Records to process below:
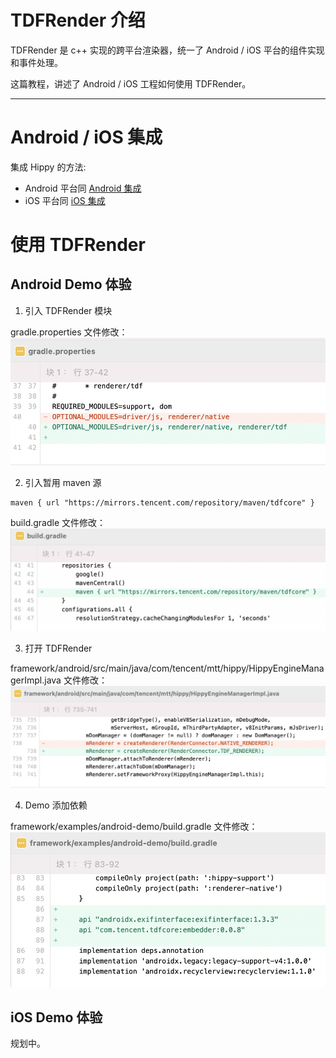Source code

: # TDFRender 介绍

TDFRender 是 c++ 实现的跨平台渲染器，统一了 Android / iOS 平台的组件实现和事件处理。

这篇教程，讲述了 Android / iOS 工程如何使用 TDFRender。

---

# Android / iOS 集成

集成 Hippy 的方法:

* Android 平台同 [Android 集成](../android/integration.md)
* iOS 平台同 [iOS 集成](../ios/integration.md)

# 使用 TDFRender

## Android Demo 体验

1. 引入 TDFRender 模块

gradle.properties 文件修改：
![tdf1](../assets/img/tdf_demo1.png)

2. 引入暂用 maven 源

```text
maven { url "https://mirrors.tencent.com/repository/maven/tdfcore" }
```

build.gradle 文件修改：
![tdf1](../assets/img/tdf_demo2.png)

3. 打开 TDFRender

framework/android/src/main/java/com/tencent/mtt/hippy/HippyEngineManagerImpl.java 文件修改：
![tdf1](../assets/img/tdf_demo3.png)

4. Demo 添加依赖

framework/examples/android-demo/build.gradle 文件修改：
![tdf1](../assets/img/tdf_demo4.png)

## iOS Demo 体验

规划中。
End of Records to process.
▶ **To do**
Begin at the line containing "3. 打开 TDFRender" and reproduce every line through the last one in the records above, exactly.

▶ **The answer**
3. 打开 TDFRender

framework/android/src/main/java/com/tencent/mtt/hippy/HippyEngineManagerImpl.java 文件修改：
![tdf1](../assets/img/tdf_demo3.png)

4. Demo 添加依赖

framework/examples/android-demo/build.gradle 文件修改：
![tdf1](../assets/img/tdf_demo4.png)

## iOS Demo 体验

规划中。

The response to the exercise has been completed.